“People of the same trade seldom meet together, even for merriment and diversion, but the conversation ends in a conspiracy against the public …”
So spoke Adam Smith, who knew a little bit about capitalism.
I’d urge you to keep this quote in mind during the tax reform debate, as you are about to hear, if you haven’t already, a lot of soothing and seductive words about how large cuts in the corporate tax rate are great for the middle class and the poor. The Trump administration has, for example, proposed to cut the corporate rate by more than half, from 35 percent to 15 percent.
Perhaps it goes too far to label such rhetoric “a conspiracy against the public.” But, as I’ll show, it is demonstrably false. If you’re not wealthy, and you hear team Trump/Mnuchin/Ryan/Brady trying to sell a corporate tax cut on the basis of how much it’s going to help you, tell them Adam Smith told you they were full of it.
Let’s start by looking at who pays the corporate tax by income class. The Congressional Budget Office assigns 75 percent of the corporate tax to capital income (dividends, interest income, capital gains and rents) and 25 percent to labor income, apportioning both of these types of income to households by income class. The result in terms of the share of the burden shouldered by various groups is shown in the figure below. Note both the level and the trend. In the late 1970s, the wealthiest 1 percent of households paid 30 percent of corporate taxes; now they pay about half. The bottom 60 percent — the group I predict will soon be targeted by an ad campaign to sell these cuts — have seen their corporate tax share fall by half, from about 20 to 10 percent, implying that you won’t help them much by cutting there.

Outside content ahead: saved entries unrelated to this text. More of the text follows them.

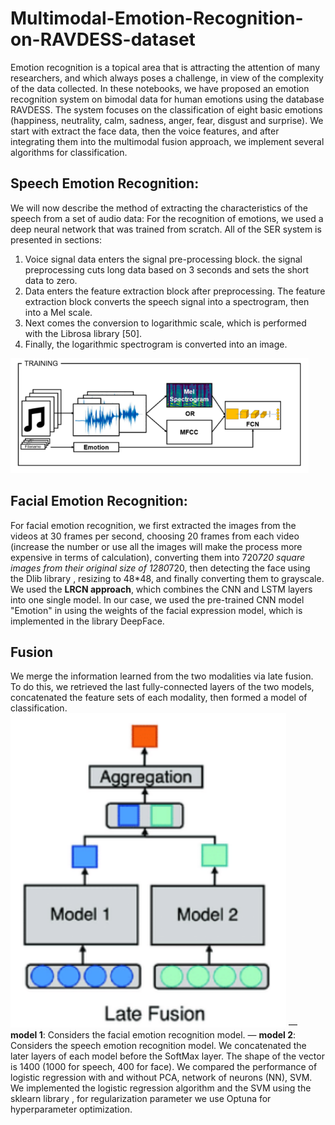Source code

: # Multimodal-Emotion-Recognition-on-RAVDESS-dataset
Emotion recognition is a topical area that is attracting the attention of many researchers, and which always poses a challenge, in view of the complexity of the data collected. In these notebooks, we have proposed an emotion recognition system on bimodal data for human emotions using the database RAVDESS. The system focuses on the classification of eight basic emotions (happiness, neutrality, calm, sadness, anger, fear, disgust and surprise). We start with
extract the face data, then the voice features, and after integrating them into the multimodal fusion approach, we implement several algorithms
for classification.

## Speech Emotion Recognition:
We will now describe the method of extracting the characteristics of the
speech from a set of audio data: For the recognition of emotions,
we used a deep neural network that was trained from scratch. All
of the SER system is presented in sections:
1. Voice signal data enters the signal pre-processing block. the
signal preprocessing cuts long data based on 3 seconds and
sets the short data to zero.
2. Data enters the feature extraction block after preprocessing. The feature extraction block converts the speech signal into a
spectrogram, then into a Mel scale.
3. Next comes the conversion to logarithmic scale, which is performed with the Librosa library [50].
4. Finally, the logarithmic spectrogram is converted into an image.

![alt text](https://github.com/RosRed/Multimodal-Emotion-Recognition-on-RAVDESS-dataset/blob/main/img/proc_audio.png)

## Facial Emotion Recognition:
For facial emotion recognition, we first extracted the images from the
videos at 30 frames per second, choosing 20 frames from each video (increase
the number or use all the images will make the process more expensive in terms of
calculation), converting them into 720*720 square images from their original size
of 1280*720, then detecting the face using the Dlib library ,
resizing to 48*48, and finally converting them to grayscale.
We used the **LRCN approach**, which combines the CNN and LSTM layers into one
single model. In our case, we used the pre-trained CNN model "Emotion" in
using the weights of the facial expression model, which is implemented in the library
DeepFace.
## Fusion
We merge the information learned from the two modalities via late fusion.
To do this, we retrieved the last fully-connected layers of the two models,
concatenated the feature sets of each modality, then formed a model of
classification.
![alt text](https://github.com/RosRed/Multimodal-Emotion-Recognition-on-RAVDESS-dataset/blob/main/img/late_fusion.png)
— **model 1**: Considers the facial emotion recognition model.
— **model 2**: Considers the speech emotion recognition model.
We concatenated the later layers of each model before the SoftMax layer. 
The shape of the vector is 1400 (1000 for speech, 400 for face).
We compared the performance of logistic regression with and without PCA, network
of neurons (NN), SVM.
We implemented the logistic regression algorithm and the SVM using the
sklearn library , for regularization parameter we use Optuna
for hyperparameter optimization.
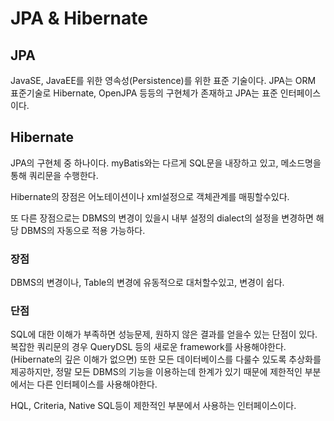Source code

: # JPA & Hibernate

## JPA
JavaSE, JavaEE를 위한 영속성(Persistence)를 위한 표준 기술이다.
JPA는 ORM 표준기술로 Hibernate, OpenJPA 등등의 구현체가 존재하고 JPA는 표준 인터페이스이다.

## Hibernate
JPA의 구현체 중 하나이다.
myBatis와는 다르게 SQL문을 내장하고 있고, 메소드명을 통해 쿼리문을 수행한다.

Hibernate의 장점은 어노테이션이나 xml설정으로 객체관계를 매핑할수있다.

또 다른 장점으로는 DBMS의 변경이 있을시 내부 설정의 dialect의 설정을 변경하면 해당 DBMS의 자동으로 적용 가능하다.

### 장점
DBMS의 변경이나, Table의 변경에 유동적으로 대처할수있고, 변경이 쉽다.

### 단점
SQL에 대한 이해가 부족하면 성능문제, 원하지 않은 결과를 얻을수 있는 단점이 있다.
복잡한 쿼리문의 경우 QueryDSL 등의 새로운 framework를 사용해야한다.(Hibernate의 깊은 이해가 없으면)
또한 모든 데이터베이스를 다룰수 있도록 추상화를 제공하지만, 정말 모든 DBMS의 기능을 이용하는데 한계가 있기 때문에
제한적인 부분에서는 다른 인터페이스를 사용해야한다.

HQL, Criteria, Native SQL등이 제한적인 부분에서 사용하는 인터페이스이다.

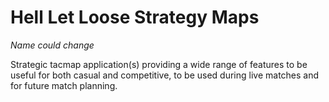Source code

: # Hell Let Loose Strategy Maps

*Name could change*

Strategic tacmap application(s) providing a wide range of features to be useful for both casual and competitive, to be used during live matches and for future match planning.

So, at first blush, cutting the corporate tax would mostly help the rich. But tax incidence — who ultimately pays a tax— is not always obvious, and as Richard Rubin writes here, economists argue about the incidence of the corporate tax. If the tax falls on profits, either directly or through the share prices of public firms, then the burden falls mostly on capital and cutting the corporate tax would be a windfall for the wealthy. But there’s an alternative incidence story wherein, yes, the corporate cut raises after-tax profits, but firms sink those profits into investment, which raises productivity growth, which boosts middle-class workers’ wages.

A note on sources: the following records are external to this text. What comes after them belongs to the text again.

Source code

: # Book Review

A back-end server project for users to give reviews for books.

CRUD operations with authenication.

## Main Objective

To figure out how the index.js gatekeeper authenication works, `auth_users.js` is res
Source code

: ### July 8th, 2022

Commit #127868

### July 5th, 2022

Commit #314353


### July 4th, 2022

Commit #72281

I’m congenitally wary of an economic argument with lots of links in its chain. But what does the research say? CC Huang and Brandon DeBot review it here, showing that most — not all — tax modelers, assume the majority of the incidence of the corporate tax — 75 percent to 80 percent — falls on capital. That’s consistent with most empirical research. However, count on the administration to flip that ratio for its analysis, contending that, contrary to decades of mainstream work in this area, the benefits of its corporate rate cut will show up in paychecks rather than stock portfolios.
But while I’m happy to engage all day in gnarly arguments about tax incidence, let’s get back to that alternative incidence story’s chain of events. Do changes in corporate profitability actually boost investment and productivity? Certainly not in recent years, as profits have climbed and business investment has been plodding. In fact, one good reason to raise eyebrows about this whole rationale for a corporate rate cut is that many companies are flush with cash, capital is already really cheap (interest rates — the cost of capital — have long been low across the globe), and companies are sitting on trillions of dollars in retained earnings that they could invest if they wanted to.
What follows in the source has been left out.